Twelve trials, including 7792 women, were included. The unstratified analysis found early intervention with amniotomy and oxytocin to be associated with a modest reduction in the risk of caesarean section; however, the confidence interval crossed unity and was compatible with no effect (risk ratio (RR) 0.89; 95% confidence interval (CI) 0.79 to 1.01). In Prevention trials, early augmentation was associated with a modest reduction in the number of caesarean births (RR 0.88; 95% CI 0.77 to 0.99). A policy of early amniotomy and early oxytocin was associated with a shortened duration of labour (mean difference - 1.11 hour). Sensitivity analyses excluding three trials with a full package of Active Management did not substantially affect the point estimate of the effect (RR 0.87; 95% CI 0.73 to 1.04). We found no other significant effects for the other indicators of maternal or neonatal morbidity.
In prevention trials, early intervention with amniotomy and oxytocin appears to be associated with a modest reduction in the rate of caesarean section over standard care.

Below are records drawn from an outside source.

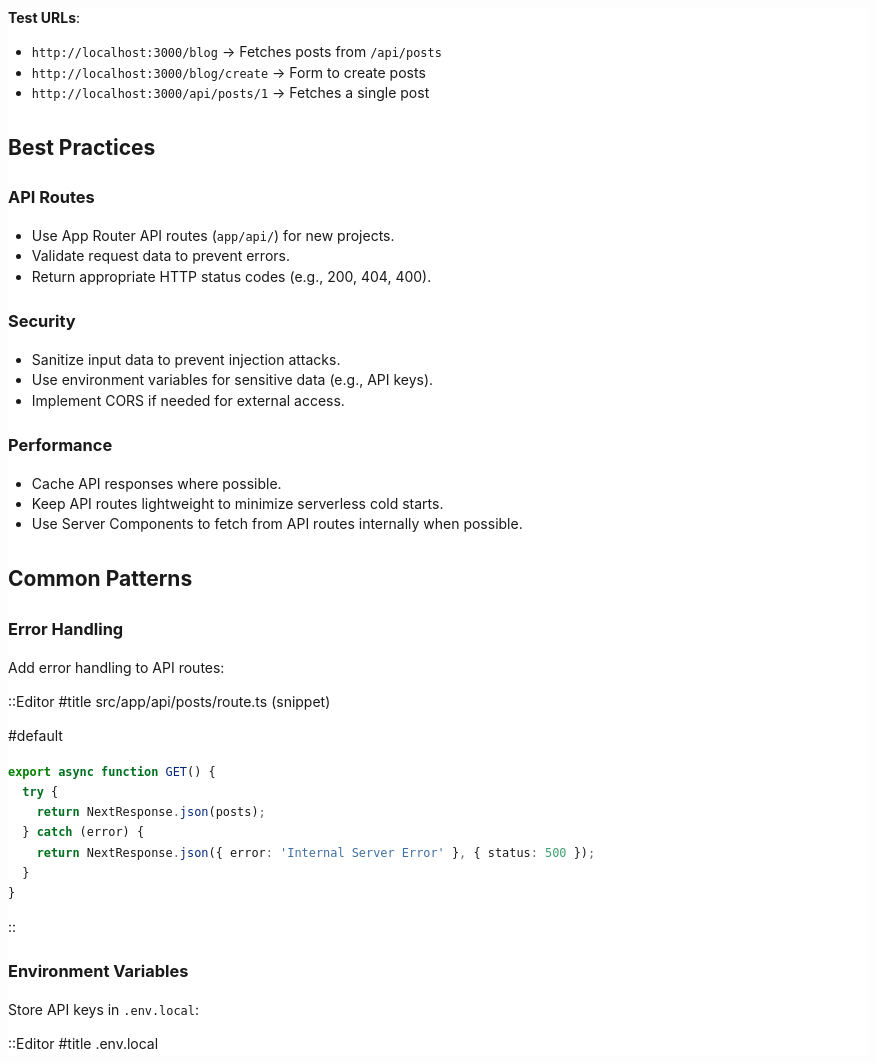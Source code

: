 **Test URLs**:
- `http://localhost:3000/blog` → Fetches posts from `/api/posts`
- `http://localhost:3000/blog/create` → Form to create posts
- `http://localhost:3000/api/posts/1` → Fetches a single post

## Best Practices

### API Routes
- Use App Router API routes (`app/api/`) for new projects.
- Validate request data to prevent errors.
- Return appropriate HTTP status codes (e.g., 200, 404, 400).

### Security
- Sanitize input data to prevent injection attacks.
- Use environment variables for sensitive data (e.g., API keys).
- Implement CORS if needed for external access.

### Performance
- Cache API responses where possible.
- Keep API routes lightweight to minimize serverless cold starts.
- Use Server Components to fetch from API routes internally when possible.

## Common Patterns

### Error Handling
Add error handling to API routes:

::Editor
#title
src/app/api/posts/route.ts (snippet)

#default

```ts
export async function GET() {
  try {
    return NextResponse.json(posts);
  } catch (error) {
    return NextResponse.json({ error: 'Internal Server Error' }, { status: 500 });
  }
}
```

::

### Environment Variables
Store API keys in `.env.local`:

::Editor
#title
.env.local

[Note: The five citations in the awaiting classification section of the review may alter the conclusions of the review once assessed.]
Plain language summary
Early amniotomy and early oxytocin for delay in first stage spontaneous labour compared with routine care
Caesarean section rates have increased substantially since the early 1970s; many women having their first babies are older and this may contribute to ineffective or difficult labor, most often because of inadequate uterine action (dystocia). The Active Management of Labor is a clinical protocol that includes early intervention with amniotomy and oxytocin to increase the frequency and intensity of uterine contractions (augmentation) when the progress of labor is delayed. Continued ineffective labor (‘cervical arrest’) can result in the decision to undertake a caesarian section. Early intervention also has risks that include uterine hyperstimulation and fetal heart rate abnormalities.
This review showed that a policy of early routine augmentation for mild delays in labor progress resulted in a modest reduction of the caesarean section rate compared with expectant management. The reduction in caesarian sections was most evident in the 10 trials looking at prevention of abnormal progression, rather than therapy (2 trials). The difference in caesarean risk was 1.47%. The number of women needed to treat (NNT) to prevent one caesarean section was approximately 68. This conclusion is based on 10 randomized controlled trials involving 7653 women. In these women, the time from admission to giving birth was also reduced (mean difference 1.1 hour).
The trials did not provide sufficient evidence on indicators of maternal or neonatal health, including women’s satisfaction and views on the experience. Documentation of other aspects of care, such as continuous professional support, mobility and positions during labor, was limited as was the degree of contrast between groups. Women in the control group also received oxytocin but often later than in the intervention group. The severity of delay which was sufficient to justify interventions remains to be defined.